FIGURE 1. Schematic representation of LTCC subgroups A–F. LTCCs are located either in the T-tubular membrane (subgroups A–C) or in the bulk of the sarcolemma (subgroups D–F). LTCCs were either associated with both β₂ARs and PDEs (subgroups A, D), solely with β₂ARs (subgroups B, E), or not associated with β₂ARs at all (subgroups C, F). The channels were either phosphorylated (red) or unphosphorylated (green).

Introducing T-Tubular Mirodomain Degradation in HF

The combined O’Hara-Rudy and Heijman model contained LTCCs exclusively in the T-tubular membrane (O’Hara and Rudy, 2012). We used a similar approach to that in Sanchez-Alonso et al. (2016), and allowed for LTCCs to be redistributed to the surface membrane. Thus, in addition to the already defined dyadic volume, we included a sub-sarcolemmal volume which allowed for Ca⁺² accumulation near the intracellular mouth of LTCCs in the surface membrane.

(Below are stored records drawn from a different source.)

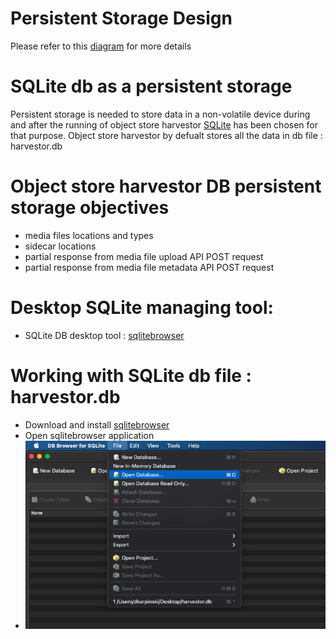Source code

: # Persistent Storage Design

Please refer to this [diagram](sqlite-db-diagram-v0.01.pdf) for more details

# SQLite db as a persistent storage 
  Persistent storage is needed to store data in a non-volatile device during and after the running of object store harvestor
  [SQLite](www.sqlite.org) has been chosen for that purpose.
  Object store harvestor by defualt stores all the data in db file : harvestor.db

# Object store harvestor DB persistent storage objectives
 - media files locations and types 
 - sidecar locations
 - partial response from media file upload API POST request
 - partial response from media file metadata API POST request 

# Desktop SQLite managing tool:
  - SQLite DB desktop tool : [sqlitebrowser](https://sqlitebrowser.org/)

# Working with SQLite db file : harvestor.db
  - Download and install [sqlitebrowser](https://sqlitebrowser.org/)
  - Open sqlitebrowser application
  - ![open sqlitebrowser](sqlitebrowser_open_db.png?raw=true "Using the menu navigate to your harvestor.db and open it")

We described fluxes from and into this volume in the O’Hara-Rudy myocyte model (O’Hara et al., 2011) based on the work of Shannon et al. (2004) and Grandi et al. (2010). Similar to Sanchez-Alonso and colleagues, we modeled the relocation of LTCCs to the surface membrane by allowing the redistributed channels to contribute to and sense the Ca⁺² concentration from the sub-sarcolemmal volume as opposed to that from the dyadic volume for those remaining in the T-tubular membrane. However, to study the progression of the disease, we created multiple models in which T-tubule microdomains were gradually lost. In order to account for this HF-induced T-tubular degradation, we introduced the parameter f_TT in the model and used it to encode T-tubule integrity. The value of this parameter was allowed to range from fully intact (f_TT = 1.0, 0% T-tubule loss) to completely degraded (f_TT = 0.0, 100% T-tubule loss) in increments of 0.1. We then set the fraction of LTCCs that were redistributed from the T-tubule to the surface membrane to be directly proportional to the loss of T-tubules. Thus, when the T-tubular membrane was intact (f_TT = 1.0), all LTCCs were confined to it. In contrast, when the microdomain was completely disrupted (f_TT = 0.0), all LTCCs were redistributed to the surface membrane.

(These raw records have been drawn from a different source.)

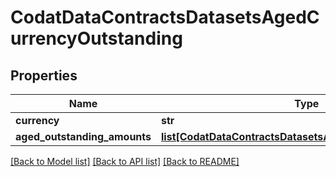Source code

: # CodatDataContractsDatasetsAgedCurrencyOutstanding

## Properties
Name | Type | Description | Notes
------------ | ------------- | ------------- | -------------
**currency** | **str** |  | [optional] 
**aged_outstanding_amounts** | [**list[CodatDataContractsDatasetsAgedOutstandingAmount]**](CodatDataContractsDatasetsAgedOutstandingAmount.md) |  | [optional] 

[[Back to Model list]](../README.md#documentation-for-models) [[Back to API list]](../README.md#documentation-for-api-endpoints) [[Back to README]](../README.md)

Modeling the Effect of T-Tubular Loss on the Na⁺/Ca⁺² Exchanger and RyRs

Two other molecules affected by the loss of T-tubular domains are the NCX molecules and RyRs. In the original O’Hara-Rudy model, RyRs are always associated with LTCCs from the T-tubular membrane and only a fifth of the NCX are located in the surface membrane, while the rest reside in the T-tubular subspace (O’Hara et al., 2011). We used the same approach as in Sanchez-Alonso and colleagues, and redistributed a fraction of NCXs proportional to the amount of de-tubulation from the T-tubular sites to the sarcolemma based on observations made by Gadeberg et al. (2016). The same fraction, but this time of RyRs, was also decoupled from LTCCs (Sanchez-Alonso et al., 2016).

Representing the Effect of β₂ARs and PDEs Presence on LTCCs

Activation of the β₂AR leads to an increase in adenylyl cyclase (AC) activity which, in turn, increases the levels of cAMP. Next, cAMP binds to the regulatory subunits of PKA, enabling the catalytic subunits to phosphorylate their substrates at specific serine or threonine residues. This signaling cascade is counterbalanced by the hydrolyzing activity of PDEs that degrades cAMP (Heijman et al., 2011). Because there is only one detectable phosphorylation site that allows PKA to regulate LTCCs (Kamp and Hell, 2000), an LTCC can be characterized by one of two conditions: phosphorylated or not phosphorylated. In other words, an LTCC cannot be partially phosphorylated, and phosphorylation can be modeled as a binary process. Based on these observations, we divided all LTCCs within a myocyte into two different populations, phosphorylated and not phosphorylated.

We also introduced two new parameters, f_PDE and f_B2AR to quantify the fractions of LTCCs that experience phosphorylation due to the activation of the β₂AR/G-protein/AC/cAMP/PKA signaling cascade and dephosphorylation due to PDE activity. In other words, localized upregulation of I_CaL due to β₂AR stimulation was encoded to affect only a certain proportion of LTCCs, which varied from all LTCCs (f_B2AR = 1.0) to none (f_B2AR = 0.0) in increments of 0.1. Similarly, the hydrolyzing activity of PDEs was allowed to range from affecting no LTCC (f_PDE = 0.0), to affecting all LTCCs (f_PDE = 1.0) in steps of 0.1.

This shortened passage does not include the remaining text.